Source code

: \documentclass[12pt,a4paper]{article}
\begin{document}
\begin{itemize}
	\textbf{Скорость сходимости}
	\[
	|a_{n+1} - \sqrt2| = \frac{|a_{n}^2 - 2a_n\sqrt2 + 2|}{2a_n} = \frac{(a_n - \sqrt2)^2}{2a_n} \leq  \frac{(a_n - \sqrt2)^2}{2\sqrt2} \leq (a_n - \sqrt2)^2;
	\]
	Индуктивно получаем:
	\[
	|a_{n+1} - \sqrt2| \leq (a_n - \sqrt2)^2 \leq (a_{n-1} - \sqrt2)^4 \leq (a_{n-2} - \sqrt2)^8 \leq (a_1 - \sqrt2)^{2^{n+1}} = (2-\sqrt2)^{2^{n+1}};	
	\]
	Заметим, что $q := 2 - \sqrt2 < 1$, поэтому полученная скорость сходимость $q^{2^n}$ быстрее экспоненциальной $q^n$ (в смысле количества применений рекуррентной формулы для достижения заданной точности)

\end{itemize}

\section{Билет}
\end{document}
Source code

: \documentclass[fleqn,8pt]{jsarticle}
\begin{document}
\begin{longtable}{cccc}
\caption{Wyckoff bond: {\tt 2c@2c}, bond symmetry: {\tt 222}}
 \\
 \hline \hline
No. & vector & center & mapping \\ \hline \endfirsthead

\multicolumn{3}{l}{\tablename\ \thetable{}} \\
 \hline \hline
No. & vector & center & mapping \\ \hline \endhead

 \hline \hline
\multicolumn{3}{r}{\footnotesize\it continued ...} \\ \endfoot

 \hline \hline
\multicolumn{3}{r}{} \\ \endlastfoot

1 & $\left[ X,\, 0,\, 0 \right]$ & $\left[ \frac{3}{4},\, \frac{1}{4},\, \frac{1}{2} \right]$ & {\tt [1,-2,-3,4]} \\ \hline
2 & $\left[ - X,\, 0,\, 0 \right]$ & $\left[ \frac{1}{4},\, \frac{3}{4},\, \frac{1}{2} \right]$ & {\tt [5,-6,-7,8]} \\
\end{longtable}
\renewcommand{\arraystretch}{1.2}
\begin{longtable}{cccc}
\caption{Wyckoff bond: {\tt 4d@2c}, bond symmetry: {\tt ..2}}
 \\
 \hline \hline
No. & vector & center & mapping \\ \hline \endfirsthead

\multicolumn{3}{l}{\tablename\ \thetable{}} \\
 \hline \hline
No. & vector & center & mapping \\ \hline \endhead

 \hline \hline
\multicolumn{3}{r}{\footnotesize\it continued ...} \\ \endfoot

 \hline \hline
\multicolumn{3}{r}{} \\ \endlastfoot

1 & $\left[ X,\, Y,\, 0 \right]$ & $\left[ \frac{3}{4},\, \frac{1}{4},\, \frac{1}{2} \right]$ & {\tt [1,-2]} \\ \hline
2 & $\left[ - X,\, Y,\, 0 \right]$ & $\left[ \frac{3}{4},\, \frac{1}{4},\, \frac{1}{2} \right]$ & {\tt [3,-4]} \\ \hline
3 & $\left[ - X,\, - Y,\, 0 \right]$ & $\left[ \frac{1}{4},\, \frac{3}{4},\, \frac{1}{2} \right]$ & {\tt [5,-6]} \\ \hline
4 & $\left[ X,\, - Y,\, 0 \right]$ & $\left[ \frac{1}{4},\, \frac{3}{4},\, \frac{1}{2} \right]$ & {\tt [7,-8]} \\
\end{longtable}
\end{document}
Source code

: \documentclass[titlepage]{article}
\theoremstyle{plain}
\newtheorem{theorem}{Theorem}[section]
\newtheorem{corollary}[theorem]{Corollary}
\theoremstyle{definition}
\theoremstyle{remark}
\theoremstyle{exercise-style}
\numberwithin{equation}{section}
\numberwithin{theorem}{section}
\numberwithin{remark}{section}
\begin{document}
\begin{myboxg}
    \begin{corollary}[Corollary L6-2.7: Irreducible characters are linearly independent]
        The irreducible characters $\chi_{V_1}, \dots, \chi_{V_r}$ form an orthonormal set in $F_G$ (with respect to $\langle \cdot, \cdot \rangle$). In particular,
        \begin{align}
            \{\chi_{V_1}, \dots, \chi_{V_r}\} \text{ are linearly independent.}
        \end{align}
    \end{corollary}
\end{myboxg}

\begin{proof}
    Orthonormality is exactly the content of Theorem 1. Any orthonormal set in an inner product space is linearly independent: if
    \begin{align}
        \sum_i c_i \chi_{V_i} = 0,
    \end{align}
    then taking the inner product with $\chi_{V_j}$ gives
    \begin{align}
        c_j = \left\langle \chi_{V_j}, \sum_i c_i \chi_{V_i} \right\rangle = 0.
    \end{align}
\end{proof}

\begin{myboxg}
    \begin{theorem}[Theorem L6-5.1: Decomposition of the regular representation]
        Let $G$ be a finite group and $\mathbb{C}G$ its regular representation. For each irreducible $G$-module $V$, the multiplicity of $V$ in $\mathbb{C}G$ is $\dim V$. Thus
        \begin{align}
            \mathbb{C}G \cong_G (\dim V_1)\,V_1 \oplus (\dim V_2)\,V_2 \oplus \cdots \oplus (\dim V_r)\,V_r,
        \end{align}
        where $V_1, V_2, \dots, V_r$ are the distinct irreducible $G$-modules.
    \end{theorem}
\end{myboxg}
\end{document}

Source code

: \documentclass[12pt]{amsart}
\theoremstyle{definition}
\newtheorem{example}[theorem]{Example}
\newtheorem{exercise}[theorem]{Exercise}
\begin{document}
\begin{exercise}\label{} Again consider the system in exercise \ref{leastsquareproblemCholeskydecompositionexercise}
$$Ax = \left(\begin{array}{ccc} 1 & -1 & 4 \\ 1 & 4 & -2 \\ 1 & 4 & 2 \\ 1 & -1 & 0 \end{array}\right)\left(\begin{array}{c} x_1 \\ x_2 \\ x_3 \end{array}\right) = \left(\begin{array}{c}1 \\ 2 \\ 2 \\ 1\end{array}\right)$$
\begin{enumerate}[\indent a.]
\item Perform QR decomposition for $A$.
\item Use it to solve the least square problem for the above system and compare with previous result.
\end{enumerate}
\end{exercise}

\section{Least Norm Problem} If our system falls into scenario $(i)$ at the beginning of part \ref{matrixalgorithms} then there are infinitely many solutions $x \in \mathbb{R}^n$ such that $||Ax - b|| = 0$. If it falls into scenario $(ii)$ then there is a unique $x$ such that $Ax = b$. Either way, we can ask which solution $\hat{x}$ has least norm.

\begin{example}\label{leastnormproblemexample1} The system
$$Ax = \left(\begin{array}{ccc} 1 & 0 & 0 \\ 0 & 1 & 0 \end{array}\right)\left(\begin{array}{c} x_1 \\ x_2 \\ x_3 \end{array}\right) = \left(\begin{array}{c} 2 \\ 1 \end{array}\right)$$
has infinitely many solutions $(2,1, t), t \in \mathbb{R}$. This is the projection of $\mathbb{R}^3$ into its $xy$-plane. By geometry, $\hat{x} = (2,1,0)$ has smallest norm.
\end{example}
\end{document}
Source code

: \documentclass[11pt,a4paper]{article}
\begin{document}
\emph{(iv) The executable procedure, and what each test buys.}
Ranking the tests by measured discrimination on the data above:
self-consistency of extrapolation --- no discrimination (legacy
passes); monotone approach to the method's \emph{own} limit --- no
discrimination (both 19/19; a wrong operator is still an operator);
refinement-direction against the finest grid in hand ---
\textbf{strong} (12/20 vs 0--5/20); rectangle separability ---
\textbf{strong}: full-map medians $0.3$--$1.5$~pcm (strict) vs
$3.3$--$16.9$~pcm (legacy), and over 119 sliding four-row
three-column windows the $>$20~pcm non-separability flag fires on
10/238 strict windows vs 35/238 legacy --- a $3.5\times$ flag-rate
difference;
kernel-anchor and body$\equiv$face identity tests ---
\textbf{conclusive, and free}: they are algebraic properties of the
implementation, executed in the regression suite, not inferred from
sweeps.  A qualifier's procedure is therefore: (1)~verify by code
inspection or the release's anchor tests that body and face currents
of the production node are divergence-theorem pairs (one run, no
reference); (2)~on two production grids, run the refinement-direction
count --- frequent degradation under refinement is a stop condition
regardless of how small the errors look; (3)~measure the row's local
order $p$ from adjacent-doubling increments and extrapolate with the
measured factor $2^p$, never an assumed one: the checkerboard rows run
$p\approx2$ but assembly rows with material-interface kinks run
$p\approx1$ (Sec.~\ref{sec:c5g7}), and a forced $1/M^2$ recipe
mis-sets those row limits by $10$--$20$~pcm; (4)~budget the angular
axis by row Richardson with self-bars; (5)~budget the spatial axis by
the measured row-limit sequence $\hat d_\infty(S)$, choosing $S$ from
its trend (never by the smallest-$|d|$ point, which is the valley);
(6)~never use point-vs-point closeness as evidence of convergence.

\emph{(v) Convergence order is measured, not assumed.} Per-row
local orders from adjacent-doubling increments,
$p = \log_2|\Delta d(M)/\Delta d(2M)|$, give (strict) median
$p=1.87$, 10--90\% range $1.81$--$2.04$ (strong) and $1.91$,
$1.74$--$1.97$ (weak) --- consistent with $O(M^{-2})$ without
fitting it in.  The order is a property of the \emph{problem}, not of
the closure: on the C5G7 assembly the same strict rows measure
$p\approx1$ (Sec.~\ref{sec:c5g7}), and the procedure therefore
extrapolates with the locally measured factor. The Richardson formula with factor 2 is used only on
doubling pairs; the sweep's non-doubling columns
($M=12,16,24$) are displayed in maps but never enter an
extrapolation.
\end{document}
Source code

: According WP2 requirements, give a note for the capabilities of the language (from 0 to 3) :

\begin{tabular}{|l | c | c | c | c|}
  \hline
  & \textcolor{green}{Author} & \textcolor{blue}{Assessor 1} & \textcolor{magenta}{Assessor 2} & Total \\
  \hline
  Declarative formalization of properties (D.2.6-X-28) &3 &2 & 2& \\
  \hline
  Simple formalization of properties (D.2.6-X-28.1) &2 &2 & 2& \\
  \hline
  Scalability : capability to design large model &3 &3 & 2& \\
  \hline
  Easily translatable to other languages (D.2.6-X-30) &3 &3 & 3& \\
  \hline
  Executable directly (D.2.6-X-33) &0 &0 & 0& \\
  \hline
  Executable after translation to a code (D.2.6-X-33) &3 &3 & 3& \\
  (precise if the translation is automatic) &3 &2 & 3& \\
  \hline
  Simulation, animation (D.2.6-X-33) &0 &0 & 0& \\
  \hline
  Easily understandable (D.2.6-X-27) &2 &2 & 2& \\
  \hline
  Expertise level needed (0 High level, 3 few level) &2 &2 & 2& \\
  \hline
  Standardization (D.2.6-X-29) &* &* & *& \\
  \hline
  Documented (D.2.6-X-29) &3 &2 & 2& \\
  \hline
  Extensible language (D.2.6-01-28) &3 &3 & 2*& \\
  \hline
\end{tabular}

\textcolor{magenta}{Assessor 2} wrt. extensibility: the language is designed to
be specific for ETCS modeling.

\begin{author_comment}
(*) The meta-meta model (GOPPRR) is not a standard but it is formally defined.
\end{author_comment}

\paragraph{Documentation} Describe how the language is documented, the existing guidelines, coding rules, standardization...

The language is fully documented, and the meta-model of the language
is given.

━━━━━━━━━━━━━━━━

→ **What is needed**: Please reproduce the lines from the line with "2 & $\left[ - X,\, Y,\, 0" to the line with "are linearly independent]", both ends included, exactly as they appear above.

→ **Written solution**:
2 & $\left[ - X,\, Y,\, 0 \right]$ & $\left[ \frac{3}{4},\, \frac{1}{4},\, \frac{1}{2} \right]$ & {\tt [3,-4]} \\ \hline
3 & $\left[ - X,\, - Y,\, 0 \right]$ & $\left[ \frac{1}{4},\, \frac{3}{4},\, \frac{1}{2} \right]$ & {\tt [5,-6]} \\ \hline
4 & $\left[ X,\, - Y,\, 0 \right]$ & $\left[ \frac{1}{4},\, \frac{3}{4},\, \frac{1}{2} \right]$ & {\tt [7,-8]} \\
\end{longtable}
\end{document}
Source code

: \documentclass[titlepage]{article}
\theoremstyle{plain}
\newtheorem{theorem}{Theorem}[section]
\newtheorem{corollary}[theorem]{Corollary}
\theoremstyle{definition}
\theoremstyle{remark}
\theoremstyle{exercise-style}
\numberwithin{equation}{section}
\numberwithin{theorem}{section}
\numberwithin{remark}{section}
\begin{document}
\begin{myboxg}
    \begin{corollary}[Corollary L6-2.7: Irreducible characters are linearly independent]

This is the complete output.